Meta-Dome for Broadband Radar Absorbing Structure

Abstract

This study focused on the radome and proposed an absorber with a meta-dome structure for ultra-wideband radar absorption using an FR-4 dielectric material on the metasurface absorber for protection. In addition to protecting the absorber, the metasurface absorber exhibited ultra-wideband frequency absorptivity from radar signals, with an absorptivity band from 4.6–12 GHz, including the C and X frequency bands of radar signals. A wide incidence angle should also be considered in addition to the absorption frequency band. Experimental results were obtained for all polarization angles at normal incidence for 5–14 GHz. Sensitivity to incident angle from 0° to 40° in the transverse electric mode and 0° to 60° in the transverse magnetic mode were observed. The proposed concept was demonstrated using full-wave simulation and experimental measurements.

Introduction

Radome is a compound word for a radar dome, a device that maintains radar performance and protects the radar from the external environment^1,2. For example, since aircraft move at high speeds, it is essential to protect the radar from wind pressure, lightning, hail, etc. For these radome technologies^3,4, dielectric materials are commonly used that can protect while maintaining the characteristics of the radar^5,6. In addition, the dielectric materials can be used to maintain the impedance matching for wide incident angle which is called as the wide-angle impedance matching (WAIM)⁷. The WAIM techniques have been mostly applied in planar array antennas by loading the dielectric constant sheet⁷, dielectric slab^8,9, or frequency selective surface (FSS)^{10,11,12,13,14} on the top of the antenna array. When the WAIM concept is applied to electromagnetic absorbers, wide incidence angle and wide bandwidth absorption can be achieved.

Figure 1 shows the concept of the proposed meta-dome application. Metamaterial absorber applications used in stealth technology should be protected from external environments, such as wind pressure, bird strike, and weather conditions, as well as be undetectable by radar signals. Hence, the radar-absorbing structures should be outermost. However, radar-absorbing structures can be significantly affected by the external environment. The proposed technology also offers ultra-wideband radar absorption to protect the radar-absorbing structure. Metasurfaces were first proposed by Landy¹⁵ as radar absorbing structures. A metasurface is a structure where an infinite number of artificial structures are periodically arranged. These metasurfaces can control material permittivity and permeability, and various metasurfaces characteristics can be applied to electromagnetic absorbers such as stealth technologies^16,17,18, sound waves^19,20,21, human body²², super lenses^23,24, terahertz applications^25,26,27, and electromagnetic interface (EMI)/electromagnetic compatibility (EMC) solutions. Metasurface based absorbers have advantages over materials based absorbers, such as wedge tapered absorbers^28,29,30 and Jaumann absorbers^31,32. Wedge tapered absorbers have excellent absorptivity, but are bulky and ferrite used is an expensive material.

Figure 1

Proposed meta-dome concept: (a) motivation and (b) structure roles as absorbers and meta-domes.

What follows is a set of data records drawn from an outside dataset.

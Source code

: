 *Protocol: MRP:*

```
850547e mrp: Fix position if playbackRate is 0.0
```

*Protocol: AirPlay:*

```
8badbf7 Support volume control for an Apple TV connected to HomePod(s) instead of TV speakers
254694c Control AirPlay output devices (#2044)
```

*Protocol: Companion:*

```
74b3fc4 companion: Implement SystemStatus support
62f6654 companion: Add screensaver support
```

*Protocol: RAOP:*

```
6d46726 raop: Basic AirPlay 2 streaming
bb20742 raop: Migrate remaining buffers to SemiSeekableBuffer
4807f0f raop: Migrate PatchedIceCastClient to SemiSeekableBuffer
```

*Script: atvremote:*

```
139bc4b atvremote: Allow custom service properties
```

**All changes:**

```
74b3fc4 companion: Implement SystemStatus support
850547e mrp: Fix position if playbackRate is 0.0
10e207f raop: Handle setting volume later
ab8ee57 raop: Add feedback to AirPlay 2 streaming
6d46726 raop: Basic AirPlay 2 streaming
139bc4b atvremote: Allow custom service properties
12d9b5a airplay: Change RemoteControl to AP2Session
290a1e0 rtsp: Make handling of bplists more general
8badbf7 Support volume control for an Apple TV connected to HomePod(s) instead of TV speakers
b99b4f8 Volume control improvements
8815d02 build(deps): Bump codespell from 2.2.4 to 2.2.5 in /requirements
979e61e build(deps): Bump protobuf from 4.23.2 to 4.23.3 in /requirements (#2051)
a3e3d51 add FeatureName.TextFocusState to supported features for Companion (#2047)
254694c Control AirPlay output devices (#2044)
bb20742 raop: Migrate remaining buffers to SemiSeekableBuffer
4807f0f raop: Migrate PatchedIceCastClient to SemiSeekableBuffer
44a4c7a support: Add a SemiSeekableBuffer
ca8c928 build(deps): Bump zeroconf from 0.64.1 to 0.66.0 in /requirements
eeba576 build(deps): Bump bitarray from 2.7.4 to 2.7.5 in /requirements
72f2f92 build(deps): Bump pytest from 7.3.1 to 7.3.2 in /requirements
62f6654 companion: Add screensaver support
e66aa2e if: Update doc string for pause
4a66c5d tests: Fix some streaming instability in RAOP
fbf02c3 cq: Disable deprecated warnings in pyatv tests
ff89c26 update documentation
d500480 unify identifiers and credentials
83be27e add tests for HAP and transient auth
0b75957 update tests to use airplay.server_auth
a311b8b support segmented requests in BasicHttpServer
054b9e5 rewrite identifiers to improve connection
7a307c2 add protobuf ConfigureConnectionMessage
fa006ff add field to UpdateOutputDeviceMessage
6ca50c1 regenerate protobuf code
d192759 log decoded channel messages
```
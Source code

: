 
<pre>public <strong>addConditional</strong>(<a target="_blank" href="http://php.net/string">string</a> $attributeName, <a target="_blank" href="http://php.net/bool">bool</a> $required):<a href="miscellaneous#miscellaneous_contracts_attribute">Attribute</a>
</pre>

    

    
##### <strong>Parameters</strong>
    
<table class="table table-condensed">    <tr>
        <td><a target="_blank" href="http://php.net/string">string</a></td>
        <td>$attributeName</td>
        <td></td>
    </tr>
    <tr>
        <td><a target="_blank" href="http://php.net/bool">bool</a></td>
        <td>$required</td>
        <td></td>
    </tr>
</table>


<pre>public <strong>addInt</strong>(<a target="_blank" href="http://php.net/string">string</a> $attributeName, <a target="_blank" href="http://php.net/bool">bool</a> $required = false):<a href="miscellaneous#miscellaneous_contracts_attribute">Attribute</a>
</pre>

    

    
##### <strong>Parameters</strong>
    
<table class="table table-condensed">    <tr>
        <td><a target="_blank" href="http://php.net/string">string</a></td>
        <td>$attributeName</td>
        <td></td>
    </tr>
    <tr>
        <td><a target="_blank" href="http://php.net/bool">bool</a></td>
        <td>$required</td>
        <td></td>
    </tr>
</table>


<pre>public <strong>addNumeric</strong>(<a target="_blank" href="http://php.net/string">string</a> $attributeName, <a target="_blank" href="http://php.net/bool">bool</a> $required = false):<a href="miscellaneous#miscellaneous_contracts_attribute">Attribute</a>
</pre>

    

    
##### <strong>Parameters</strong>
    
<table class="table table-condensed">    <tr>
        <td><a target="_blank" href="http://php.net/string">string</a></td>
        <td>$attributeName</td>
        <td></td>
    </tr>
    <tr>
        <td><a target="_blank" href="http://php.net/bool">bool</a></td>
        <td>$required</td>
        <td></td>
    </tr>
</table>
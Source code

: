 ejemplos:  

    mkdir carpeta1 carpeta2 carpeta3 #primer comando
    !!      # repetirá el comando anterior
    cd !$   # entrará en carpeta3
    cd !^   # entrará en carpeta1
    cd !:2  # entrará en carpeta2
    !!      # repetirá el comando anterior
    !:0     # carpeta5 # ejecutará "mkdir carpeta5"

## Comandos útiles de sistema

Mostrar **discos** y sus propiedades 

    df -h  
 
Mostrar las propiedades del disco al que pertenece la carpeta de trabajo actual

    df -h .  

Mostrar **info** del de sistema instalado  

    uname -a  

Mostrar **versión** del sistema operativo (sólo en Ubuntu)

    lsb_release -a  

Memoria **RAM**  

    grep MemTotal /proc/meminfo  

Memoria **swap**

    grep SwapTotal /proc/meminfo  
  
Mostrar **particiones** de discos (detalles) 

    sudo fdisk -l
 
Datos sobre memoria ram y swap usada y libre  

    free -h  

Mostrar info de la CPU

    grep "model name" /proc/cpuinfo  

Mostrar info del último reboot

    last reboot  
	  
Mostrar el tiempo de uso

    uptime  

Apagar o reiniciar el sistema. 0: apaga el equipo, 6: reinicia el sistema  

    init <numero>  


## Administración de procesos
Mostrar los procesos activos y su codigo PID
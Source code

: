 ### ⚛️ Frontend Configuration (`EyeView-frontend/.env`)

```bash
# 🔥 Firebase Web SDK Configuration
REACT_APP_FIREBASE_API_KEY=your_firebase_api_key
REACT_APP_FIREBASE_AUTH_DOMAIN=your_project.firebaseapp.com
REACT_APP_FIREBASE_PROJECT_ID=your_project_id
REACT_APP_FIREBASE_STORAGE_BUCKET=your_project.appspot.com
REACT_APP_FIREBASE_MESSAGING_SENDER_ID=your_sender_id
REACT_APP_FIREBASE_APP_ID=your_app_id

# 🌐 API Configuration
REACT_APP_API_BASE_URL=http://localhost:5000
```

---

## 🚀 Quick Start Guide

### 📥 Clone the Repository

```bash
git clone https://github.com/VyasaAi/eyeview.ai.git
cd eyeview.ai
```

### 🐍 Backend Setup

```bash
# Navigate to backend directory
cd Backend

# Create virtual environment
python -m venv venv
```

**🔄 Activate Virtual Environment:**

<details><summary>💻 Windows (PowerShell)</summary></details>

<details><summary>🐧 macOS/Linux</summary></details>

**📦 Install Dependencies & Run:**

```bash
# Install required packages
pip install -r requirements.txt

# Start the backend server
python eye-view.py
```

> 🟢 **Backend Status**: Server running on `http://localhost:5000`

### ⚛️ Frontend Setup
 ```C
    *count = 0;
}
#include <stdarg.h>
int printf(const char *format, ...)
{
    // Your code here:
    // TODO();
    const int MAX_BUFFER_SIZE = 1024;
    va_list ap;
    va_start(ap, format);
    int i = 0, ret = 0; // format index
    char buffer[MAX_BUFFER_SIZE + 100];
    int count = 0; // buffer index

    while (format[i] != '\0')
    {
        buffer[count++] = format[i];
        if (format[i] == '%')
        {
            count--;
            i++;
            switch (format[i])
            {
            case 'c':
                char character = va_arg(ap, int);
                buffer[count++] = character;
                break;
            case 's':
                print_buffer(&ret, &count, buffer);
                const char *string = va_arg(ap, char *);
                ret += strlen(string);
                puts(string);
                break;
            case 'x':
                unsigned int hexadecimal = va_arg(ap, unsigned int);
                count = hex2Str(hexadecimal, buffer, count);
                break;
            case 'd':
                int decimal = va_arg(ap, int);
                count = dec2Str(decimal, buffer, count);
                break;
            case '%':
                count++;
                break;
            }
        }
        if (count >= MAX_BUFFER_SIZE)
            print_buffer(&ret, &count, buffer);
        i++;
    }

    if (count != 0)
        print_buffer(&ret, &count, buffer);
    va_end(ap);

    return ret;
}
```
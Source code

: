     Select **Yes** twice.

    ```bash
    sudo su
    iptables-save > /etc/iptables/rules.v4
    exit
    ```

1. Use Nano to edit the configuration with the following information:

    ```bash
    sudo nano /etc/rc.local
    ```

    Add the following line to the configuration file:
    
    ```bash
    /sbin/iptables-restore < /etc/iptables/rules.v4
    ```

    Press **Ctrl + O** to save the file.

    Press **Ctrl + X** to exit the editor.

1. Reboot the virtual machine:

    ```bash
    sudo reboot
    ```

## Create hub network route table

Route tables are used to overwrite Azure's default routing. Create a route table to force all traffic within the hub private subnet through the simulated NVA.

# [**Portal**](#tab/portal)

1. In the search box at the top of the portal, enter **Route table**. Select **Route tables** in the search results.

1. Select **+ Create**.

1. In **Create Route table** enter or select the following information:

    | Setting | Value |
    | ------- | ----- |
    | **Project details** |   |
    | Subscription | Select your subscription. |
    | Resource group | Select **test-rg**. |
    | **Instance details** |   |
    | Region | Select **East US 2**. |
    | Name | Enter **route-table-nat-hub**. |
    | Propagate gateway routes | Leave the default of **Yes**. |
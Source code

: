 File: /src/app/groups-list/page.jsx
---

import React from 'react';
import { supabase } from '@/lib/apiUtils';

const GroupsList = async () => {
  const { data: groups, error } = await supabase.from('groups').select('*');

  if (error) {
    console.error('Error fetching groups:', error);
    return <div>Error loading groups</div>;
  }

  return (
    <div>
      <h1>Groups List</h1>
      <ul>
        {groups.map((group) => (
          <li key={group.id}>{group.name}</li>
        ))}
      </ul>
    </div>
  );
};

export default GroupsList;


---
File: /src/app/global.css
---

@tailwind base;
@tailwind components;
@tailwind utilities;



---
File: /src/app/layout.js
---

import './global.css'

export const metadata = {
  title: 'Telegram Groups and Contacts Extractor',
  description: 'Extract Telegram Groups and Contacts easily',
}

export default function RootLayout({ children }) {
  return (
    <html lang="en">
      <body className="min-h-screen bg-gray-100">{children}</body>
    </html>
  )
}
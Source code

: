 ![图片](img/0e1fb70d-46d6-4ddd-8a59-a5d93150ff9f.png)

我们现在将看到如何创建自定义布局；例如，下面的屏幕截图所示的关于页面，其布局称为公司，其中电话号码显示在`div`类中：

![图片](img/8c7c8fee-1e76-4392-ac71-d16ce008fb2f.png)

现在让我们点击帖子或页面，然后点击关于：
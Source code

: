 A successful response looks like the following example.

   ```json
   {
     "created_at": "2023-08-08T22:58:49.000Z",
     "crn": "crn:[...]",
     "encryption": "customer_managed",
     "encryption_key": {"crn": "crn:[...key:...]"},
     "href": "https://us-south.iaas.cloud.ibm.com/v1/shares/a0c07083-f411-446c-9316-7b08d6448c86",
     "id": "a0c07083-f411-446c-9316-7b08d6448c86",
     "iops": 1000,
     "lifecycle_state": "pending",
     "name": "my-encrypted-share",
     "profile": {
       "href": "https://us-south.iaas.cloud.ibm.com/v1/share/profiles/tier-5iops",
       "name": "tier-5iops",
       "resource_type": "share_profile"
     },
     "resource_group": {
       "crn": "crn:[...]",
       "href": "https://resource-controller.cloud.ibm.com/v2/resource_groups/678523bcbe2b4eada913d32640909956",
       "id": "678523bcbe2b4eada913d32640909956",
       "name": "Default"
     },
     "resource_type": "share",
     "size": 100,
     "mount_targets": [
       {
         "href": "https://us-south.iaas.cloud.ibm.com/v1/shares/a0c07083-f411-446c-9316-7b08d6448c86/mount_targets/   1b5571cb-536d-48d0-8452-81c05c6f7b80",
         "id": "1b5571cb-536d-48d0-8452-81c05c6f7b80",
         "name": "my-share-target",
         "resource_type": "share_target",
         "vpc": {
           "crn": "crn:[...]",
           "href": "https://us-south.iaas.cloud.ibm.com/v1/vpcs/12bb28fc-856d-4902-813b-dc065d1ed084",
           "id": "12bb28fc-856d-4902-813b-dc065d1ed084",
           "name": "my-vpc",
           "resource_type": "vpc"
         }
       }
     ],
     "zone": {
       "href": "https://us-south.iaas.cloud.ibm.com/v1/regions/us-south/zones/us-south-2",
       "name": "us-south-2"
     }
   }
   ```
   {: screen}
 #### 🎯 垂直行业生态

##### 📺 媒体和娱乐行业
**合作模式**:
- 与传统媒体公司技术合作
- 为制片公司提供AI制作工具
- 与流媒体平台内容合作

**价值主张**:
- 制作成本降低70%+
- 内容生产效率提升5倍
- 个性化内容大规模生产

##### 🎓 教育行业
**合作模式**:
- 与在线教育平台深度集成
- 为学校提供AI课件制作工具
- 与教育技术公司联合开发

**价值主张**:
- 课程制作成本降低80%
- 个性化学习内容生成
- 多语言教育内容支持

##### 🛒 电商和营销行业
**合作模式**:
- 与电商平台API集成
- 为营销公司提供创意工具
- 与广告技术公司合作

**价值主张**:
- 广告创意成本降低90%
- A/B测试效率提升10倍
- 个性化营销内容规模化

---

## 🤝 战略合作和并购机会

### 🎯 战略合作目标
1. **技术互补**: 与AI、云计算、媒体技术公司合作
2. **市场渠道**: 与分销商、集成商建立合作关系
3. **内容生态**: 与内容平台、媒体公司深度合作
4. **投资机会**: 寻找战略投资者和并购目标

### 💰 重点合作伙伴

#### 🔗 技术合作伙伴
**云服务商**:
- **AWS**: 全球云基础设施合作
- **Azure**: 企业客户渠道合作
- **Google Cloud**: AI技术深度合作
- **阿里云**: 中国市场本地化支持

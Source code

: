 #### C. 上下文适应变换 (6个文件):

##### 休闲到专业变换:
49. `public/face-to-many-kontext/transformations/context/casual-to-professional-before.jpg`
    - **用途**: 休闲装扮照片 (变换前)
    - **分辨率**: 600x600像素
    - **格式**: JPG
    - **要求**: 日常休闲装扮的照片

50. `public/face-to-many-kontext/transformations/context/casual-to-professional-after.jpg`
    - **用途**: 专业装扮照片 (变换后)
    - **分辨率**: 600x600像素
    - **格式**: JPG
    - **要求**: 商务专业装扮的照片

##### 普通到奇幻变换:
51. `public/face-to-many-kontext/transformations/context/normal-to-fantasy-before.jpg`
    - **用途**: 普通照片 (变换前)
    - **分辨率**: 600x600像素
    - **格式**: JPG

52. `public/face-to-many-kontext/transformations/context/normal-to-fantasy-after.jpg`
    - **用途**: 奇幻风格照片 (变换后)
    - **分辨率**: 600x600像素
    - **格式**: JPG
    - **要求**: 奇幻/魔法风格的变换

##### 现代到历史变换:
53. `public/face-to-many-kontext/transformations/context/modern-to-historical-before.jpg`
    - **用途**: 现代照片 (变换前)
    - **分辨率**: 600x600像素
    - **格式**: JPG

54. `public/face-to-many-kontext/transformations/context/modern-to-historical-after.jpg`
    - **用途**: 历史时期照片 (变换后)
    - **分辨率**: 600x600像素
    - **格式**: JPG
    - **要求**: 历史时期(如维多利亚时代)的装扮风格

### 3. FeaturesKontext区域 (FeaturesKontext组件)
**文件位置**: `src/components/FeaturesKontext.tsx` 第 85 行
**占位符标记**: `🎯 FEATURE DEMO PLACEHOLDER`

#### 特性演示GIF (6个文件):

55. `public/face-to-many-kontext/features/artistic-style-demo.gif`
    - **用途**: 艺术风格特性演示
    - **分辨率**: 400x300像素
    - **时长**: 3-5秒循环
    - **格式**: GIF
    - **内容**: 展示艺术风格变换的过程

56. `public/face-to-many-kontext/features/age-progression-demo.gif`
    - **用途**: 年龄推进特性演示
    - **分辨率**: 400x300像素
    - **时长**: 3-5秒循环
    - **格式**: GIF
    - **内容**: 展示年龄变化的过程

To overcome these drawbacks, Jaumann absorbers use quarter wavelength (λ/4) thickness of dielectric materials. Although one can make thinner wedge tapered absorbers, they remain quite bulky since they must be λ/4 thick. In contrast, hand, metasurface absorbers are based on LC resonance and thus not affected by material thickness. Consequently, metasurface absorbers exhibit high absorptivity, thin structure, and are easy to fabricate; cost-effective.

Despite these metasurface absorber advantages, they have the disadvantage of narrow absorptivity bandwidth because they use LC resonance for absorptivity. Broadband absorbers are required for practical applications radar signals and comprise several frequency bands, hence metasurface absorbers should also have broadband absorptivity to absorbing the various radar signals. Several methods have been proposed to construct broadband metasurface absorbers, including multiple resonance^33,34,35, resistive ink or pattern^36,37,38, and lumped elements^39,40.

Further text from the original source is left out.